§ **Task prompt**
Give back exactly the lines of the material below, starting with the line with "Most of the" and going on through the line with "the station 's signs are indeed".
* * * * *
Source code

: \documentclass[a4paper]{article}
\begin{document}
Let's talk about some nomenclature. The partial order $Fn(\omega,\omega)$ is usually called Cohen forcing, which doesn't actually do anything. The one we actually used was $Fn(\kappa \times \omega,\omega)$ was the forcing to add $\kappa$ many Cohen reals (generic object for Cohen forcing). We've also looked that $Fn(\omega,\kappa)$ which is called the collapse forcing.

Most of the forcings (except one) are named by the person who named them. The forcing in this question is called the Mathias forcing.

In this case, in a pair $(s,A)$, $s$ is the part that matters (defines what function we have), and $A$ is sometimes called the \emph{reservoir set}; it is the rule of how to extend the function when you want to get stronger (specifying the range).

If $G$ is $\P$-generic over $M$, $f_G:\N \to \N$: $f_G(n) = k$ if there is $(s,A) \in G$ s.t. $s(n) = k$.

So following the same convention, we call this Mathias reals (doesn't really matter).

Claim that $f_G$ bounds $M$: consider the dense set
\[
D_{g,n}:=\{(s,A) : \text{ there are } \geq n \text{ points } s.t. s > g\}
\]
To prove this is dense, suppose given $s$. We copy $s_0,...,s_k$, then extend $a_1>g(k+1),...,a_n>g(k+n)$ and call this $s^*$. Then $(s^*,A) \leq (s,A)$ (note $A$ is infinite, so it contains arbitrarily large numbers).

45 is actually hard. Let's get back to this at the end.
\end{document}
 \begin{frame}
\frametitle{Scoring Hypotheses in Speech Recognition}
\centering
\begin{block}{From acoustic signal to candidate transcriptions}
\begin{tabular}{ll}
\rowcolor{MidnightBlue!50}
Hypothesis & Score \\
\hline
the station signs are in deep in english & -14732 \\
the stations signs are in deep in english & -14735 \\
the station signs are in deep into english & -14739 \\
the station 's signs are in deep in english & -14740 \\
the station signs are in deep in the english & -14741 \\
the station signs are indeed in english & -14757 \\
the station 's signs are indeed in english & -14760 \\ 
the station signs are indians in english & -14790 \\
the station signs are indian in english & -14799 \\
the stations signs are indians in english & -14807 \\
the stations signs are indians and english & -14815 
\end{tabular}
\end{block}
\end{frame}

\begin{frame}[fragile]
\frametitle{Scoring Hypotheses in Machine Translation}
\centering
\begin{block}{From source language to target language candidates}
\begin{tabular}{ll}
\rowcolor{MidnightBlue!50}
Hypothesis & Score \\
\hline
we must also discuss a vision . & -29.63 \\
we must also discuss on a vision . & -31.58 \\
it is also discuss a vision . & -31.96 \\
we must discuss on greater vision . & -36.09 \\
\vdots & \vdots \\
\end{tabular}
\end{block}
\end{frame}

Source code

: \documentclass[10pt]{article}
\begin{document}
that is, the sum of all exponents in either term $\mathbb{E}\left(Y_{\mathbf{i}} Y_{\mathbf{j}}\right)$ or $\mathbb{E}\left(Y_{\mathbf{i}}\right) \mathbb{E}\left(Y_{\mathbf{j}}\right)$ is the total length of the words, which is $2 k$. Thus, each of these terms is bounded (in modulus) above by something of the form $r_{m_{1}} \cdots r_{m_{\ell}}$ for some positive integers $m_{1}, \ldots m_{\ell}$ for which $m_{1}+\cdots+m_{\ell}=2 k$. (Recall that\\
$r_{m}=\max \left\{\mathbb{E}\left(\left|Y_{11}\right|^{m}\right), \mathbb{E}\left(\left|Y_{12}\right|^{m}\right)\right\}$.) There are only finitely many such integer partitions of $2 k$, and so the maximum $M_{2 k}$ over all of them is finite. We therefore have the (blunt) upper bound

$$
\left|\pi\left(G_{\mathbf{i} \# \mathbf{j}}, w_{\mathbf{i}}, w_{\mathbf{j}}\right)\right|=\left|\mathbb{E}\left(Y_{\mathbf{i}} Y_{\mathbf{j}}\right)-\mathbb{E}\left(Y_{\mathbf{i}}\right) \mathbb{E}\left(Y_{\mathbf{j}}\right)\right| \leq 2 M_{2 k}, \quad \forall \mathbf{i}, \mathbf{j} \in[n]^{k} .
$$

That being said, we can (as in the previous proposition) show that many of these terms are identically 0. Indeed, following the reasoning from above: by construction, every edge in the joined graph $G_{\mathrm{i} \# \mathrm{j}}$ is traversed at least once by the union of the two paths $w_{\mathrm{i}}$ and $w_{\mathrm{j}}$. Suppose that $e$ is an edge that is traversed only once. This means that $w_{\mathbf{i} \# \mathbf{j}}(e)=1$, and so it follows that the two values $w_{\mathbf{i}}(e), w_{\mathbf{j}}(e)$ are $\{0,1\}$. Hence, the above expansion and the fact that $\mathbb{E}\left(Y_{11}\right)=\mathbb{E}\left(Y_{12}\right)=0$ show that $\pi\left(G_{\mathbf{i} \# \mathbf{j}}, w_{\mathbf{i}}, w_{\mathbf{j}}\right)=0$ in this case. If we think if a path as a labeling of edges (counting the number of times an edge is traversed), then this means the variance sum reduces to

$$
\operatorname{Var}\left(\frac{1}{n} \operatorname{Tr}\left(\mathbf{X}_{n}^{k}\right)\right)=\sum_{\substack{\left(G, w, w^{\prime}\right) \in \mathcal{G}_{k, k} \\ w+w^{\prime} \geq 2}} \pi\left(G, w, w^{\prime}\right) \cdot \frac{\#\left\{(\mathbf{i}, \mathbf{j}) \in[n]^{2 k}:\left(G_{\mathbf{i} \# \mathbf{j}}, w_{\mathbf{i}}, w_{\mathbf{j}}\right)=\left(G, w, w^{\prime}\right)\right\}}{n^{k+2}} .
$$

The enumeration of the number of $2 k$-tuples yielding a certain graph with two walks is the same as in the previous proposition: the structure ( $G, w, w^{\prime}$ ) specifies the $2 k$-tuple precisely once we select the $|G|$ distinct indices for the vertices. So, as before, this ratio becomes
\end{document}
* * * * *
§ **Solved problem**
Most of the forcings (except one) are named by the person who named them. The forcing in this question is called the Mathias forcing.

In this case, in a pair $(s,A)$, $s$ is the part that matters (defines what function we have), and $A$ is sometimes called the \emph{reservoir set}; it is the rule of how to extend the function when you want to get stronger (specifying the range).

If $G$ is $\P$-generic over $M$, $f_G:\N \to \N$: $f_G(n) = k$ if there is $(s,A) \in G$ s.t. $s(n) = k$.

So following the same convention, we call this Mathias reals (doesn't really matter).

Claim that $f_G$ bounds $M$: consider the dense set
\[
D_{g,n}:=\{(s,A) : \text{ there are } \geq n \text{ points } s.t. s > g\}
\]
To prove this is dense, suppose given $s$. We copy $s_0,...,s_k$, then extend $a_1>g(k+1),...,a_n>g(k+n)$ and call this $s^*$. Then $(s^*,A) \leq (s,A)$ (note $A$ is infinite, so it contains arbitrarily large numbers).

45 is actually hard. Let's get back to this at the end.
\end{document}
 \begin{frame}
\frametitle{Scoring Hypotheses in Speech Recognition}
\centering
\begin{block}{From acoustic signal to candidate transcriptions}
\begin{tabular}{ll}
\rowcolor{MidnightBlue!50}
Hypothesis & Score \\
\hline
the station signs are in deep in english & -14732 \\
the stations signs are in deep in english & -14735 \\
the station signs are in deep into english & -14739 \\
the station 's signs are in deep in english & -14740 \\
the station signs are in deep in the english & -14741 \\
the station signs are indeed in english & -14757 \\
the station 's signs are indeed in english & -14760 \\ 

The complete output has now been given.